Rendered images with source text

───

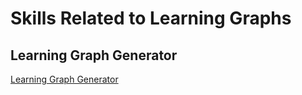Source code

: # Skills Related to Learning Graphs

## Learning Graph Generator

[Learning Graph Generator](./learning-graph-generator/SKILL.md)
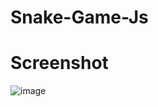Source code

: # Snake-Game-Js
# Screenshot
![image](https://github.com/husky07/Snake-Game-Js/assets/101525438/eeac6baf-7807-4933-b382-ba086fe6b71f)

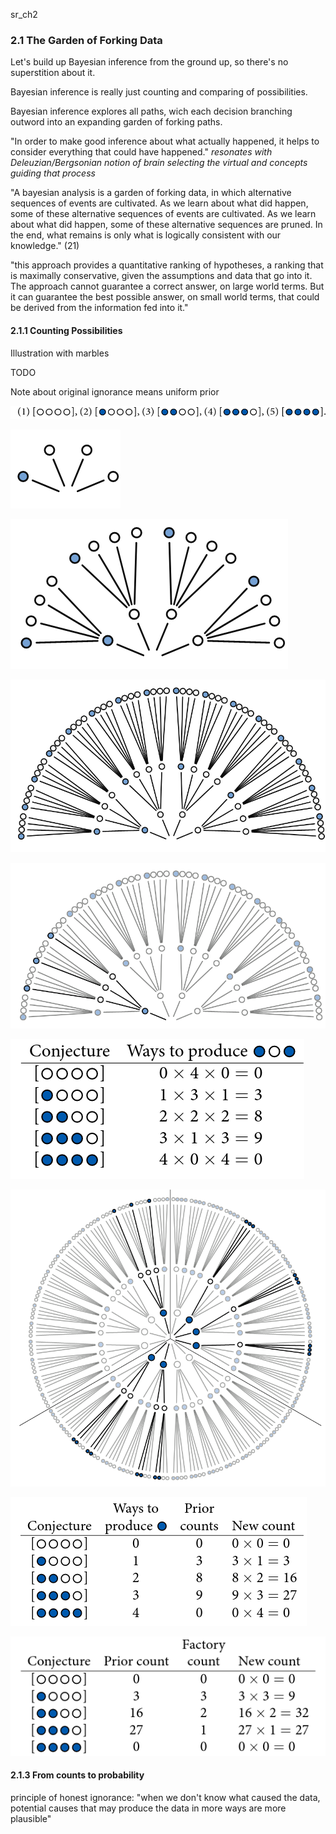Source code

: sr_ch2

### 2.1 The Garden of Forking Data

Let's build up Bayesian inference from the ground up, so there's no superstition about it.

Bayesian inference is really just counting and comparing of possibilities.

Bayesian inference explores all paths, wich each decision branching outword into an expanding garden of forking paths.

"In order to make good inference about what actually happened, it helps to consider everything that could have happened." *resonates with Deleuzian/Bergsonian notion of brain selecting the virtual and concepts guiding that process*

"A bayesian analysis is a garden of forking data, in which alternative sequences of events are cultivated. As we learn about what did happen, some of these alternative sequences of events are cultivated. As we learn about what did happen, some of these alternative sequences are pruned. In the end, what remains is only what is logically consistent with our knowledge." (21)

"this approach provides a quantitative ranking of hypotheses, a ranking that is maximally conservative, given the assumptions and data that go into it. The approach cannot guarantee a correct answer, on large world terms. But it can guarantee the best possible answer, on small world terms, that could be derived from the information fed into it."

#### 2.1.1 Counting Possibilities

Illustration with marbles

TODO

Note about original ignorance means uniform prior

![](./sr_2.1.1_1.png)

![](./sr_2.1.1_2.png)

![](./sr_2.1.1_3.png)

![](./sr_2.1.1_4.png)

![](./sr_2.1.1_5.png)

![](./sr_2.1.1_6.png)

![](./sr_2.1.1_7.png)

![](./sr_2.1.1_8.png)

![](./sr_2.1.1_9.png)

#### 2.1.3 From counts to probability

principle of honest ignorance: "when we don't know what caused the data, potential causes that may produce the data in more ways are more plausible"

───

● Task description: Give the lines again exactly, starting where the entries begin and stopping once the line with "Illustration with marbles" is included; pictures are not copied.

● Written answer:
Source code

: # Skills Related to Learning Graphs

## Learning Graph Generator

[Learning Graph Generator](./learning-graph-generator/SKILL.md)
Source code

: # Snake-Game-Js
# Screenshot
![image](https://github.com/husky07/Snake-Game-Js/assets/101525438/eeac6baf-7807-4933-b382-ba086fe6b71f)

Source code

: sr_ch2

### 2.1 The Garden of Forking Data

Let's build up Bayesian inference from the ground up, so there's no superstition about it.

Bayesian inference is really just counting and comparing of possibilities.

Bayesian inference explores all paths, wich each decision branching outword into an expanding garden of forking paths.

"In order to make good inference about what actually happened, it helps to consider everything that could have happened." *resonates with Deleuzian/Bergsonian notion of brain selecting the virtual and concepts guiding that process*

"A bayesian analysis is a garden of forking data, in which alternative sequences of events are cultivated. As we learn about what did happen, some of these alternative sequences of events are cultivated. As we learn about what did happen, some of these alternative sequences are pruned. In the end, what remains is only what is logically consistent with our knowledge." (21)

"this approach provides a quantitative ranking of hypotheses, a ranking that is maximally conservative, given the assumptions and data that go into it. The approach cannot guarantee a correct answer, on large world terms. But it can guarantee the best possible answer, on small world terms, that could be derived from the information fed into it."

#### 2.1.1 Counting Possibilities

Illustration with marbles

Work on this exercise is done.